Start of DATA SUPPLIED
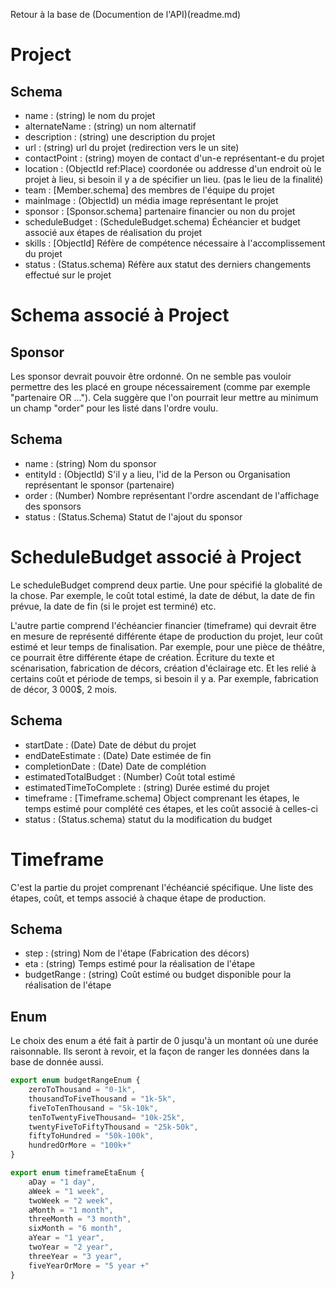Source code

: Retour à la base de (Documention de l'API)(readme.md)

# Project


## Schema
- name : (string) le nom du projet
- alternateName : (string) un nom alternatif
- description : (string) une description du projet
- url : (string) url du projet (redirection vers le un site)
- contactPoint : (string) moyen de contact d'un-e représentant-e du projet
- location : (ObjectId ref:Place) coordonée ou addresse d'un endroit où le projet à lieu, si besoin il y a de spécifier un lieu. (pas le lieu de la finalité)
- team : [Member.schema] des membres de l'équipe du projet
- mainImage : (ObjectId) un média image représentant le projet
- sponsor : [Sponsor.schema] partenaire financier ou non du projet
- scheduleBudget : (ScheduleBudget.schema) Échéancier et budget associé aux étapes de réalisation du projet
- skills : [ObjectId] Réfère de compétence nécessaire à l'accomplissement du projet
- status : (Status.schema) Réfère aux statut des derniers changements effectué sur le projet



# Schema associé à Project
## Sponsor
Les sponsor devrait pouvoir être ordonné. On ne semble pas vouloir permettre des les placé en groupe nécessairement (comme par exemple "partenaire OR ..."). Cela suggère que l'on pourrait leur mettre au minimum un champ "order" pour les listé dans l'ordre voulu.

## Schema
- name : (string) Nom du sponsor
- entityId : (ObjectId) S'il y a lieu, l'id de la Person ou Organisation représentant le sponsor (partenaire)
- order : (Number) Nombre représentant l'ordre ascendant de l'affichage des sponsors
- status : (Status.Schema) Statut de l'ajout du sponsor


# ScheduleBudget associé à Project
Le scheduleBudget comprend deux partie. Une pour spécifié la globalité de la chose. Par exemple, le coût total estimé, la date de début, la date de fin prévue, la date de fin (si le projet est terminé) etc.

L'autre partie comprend l'échéancier financier (timeframe) qui devrait être en mesure de représenté différente étape de production du projet, leur coût estimé et leur temps de finalisation. Par exemple, pour une pièce de théâtre, ce pourrait être différente étape de création. Écriture du texte et scénarisation, fabrication de décors, création d'éclairage etc. Et les relié à certains coût et période de temps, si besoin il y a. Par exemple, fabrication de décor, 3 000$, 2 mois.

## Schema
- startDate : (Date) Date de début du projet
- endDateEstimate : (Date) Date estimée de fin
- completionDate : (Date) Date de complétion
- estimatedTotalBudget : (Number) Coût total estimé
- estimatedTimeToComplete : (string) Durée estimé du projet
- timeframe : [Timeframe.schema] Object comprenant les étapes, le temps estimé pour complété ces étapes, et les coût associé à celles-ci
- status : (Status.schema) statut du la modification du budget

# Timeframe
C'est la partie du projet comprenant l'échéancié spécifique. Une liste des étapes, coût, et temps associé à chaque étape de production.

## Schema
- step : (string) Nom de l'étape (Fabrication des décors)
- eta : (string) Temps estimé pour la réalisation de l'étape
- budgetRange : (string) Coût estimé ou budget disponible pour la réalisation de l'étape


## Enum
Le choix des enum a été fait à partir de 0 jusqu'à un montant où une durée raisonnable. Ils seront à revoir, et la façon de ranger les données dans la base de donnée aussi.

```typescript
export enum budgetRangeEnum {
    zeroToThousand = "0-1k",
    thousandToFiveThousand = "1k-5k",
    fiveToTenThousand = "5k-10k",
    tenToTwentyFiveThousand= "10k-25k",
    twentyFiveToFiftyThousand = "25k-50k",
    fiftyToHundred = "50k-100k",
    hundredOrMore = "100k+"
}

export enum timeframeEtaEnum {
    aDay = "1 day",
    aWeek = "1 week",
    twoWeek = "2 week",
    aMonth = "1 month",
    threeMonth = "3 month",
    sixMonth = "6 month",
    aYear = "1 year",
    twoYear = "2 year",
    threeYear = "3 year",
    fiveYearOrMore = "5 year +"
}
```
End of DATA SUPPLIED
Make an exact copy of the records from their first line through the line containing "- contactPoint : (string)", both ends included, with the pictures omitted.

*REPLY*
Source code

: Retour à la base de (Documention de l'API)(readme.md)

# Project


## Schema
- name : (string) le nom du projet
- alternateName : (string) un nom alternatif
- description : (string) une description du projet
- url : (string) url du projet (redirection vers le un site)
- contactPoint : (string) moyen de contact d'un-e représentant-e du projet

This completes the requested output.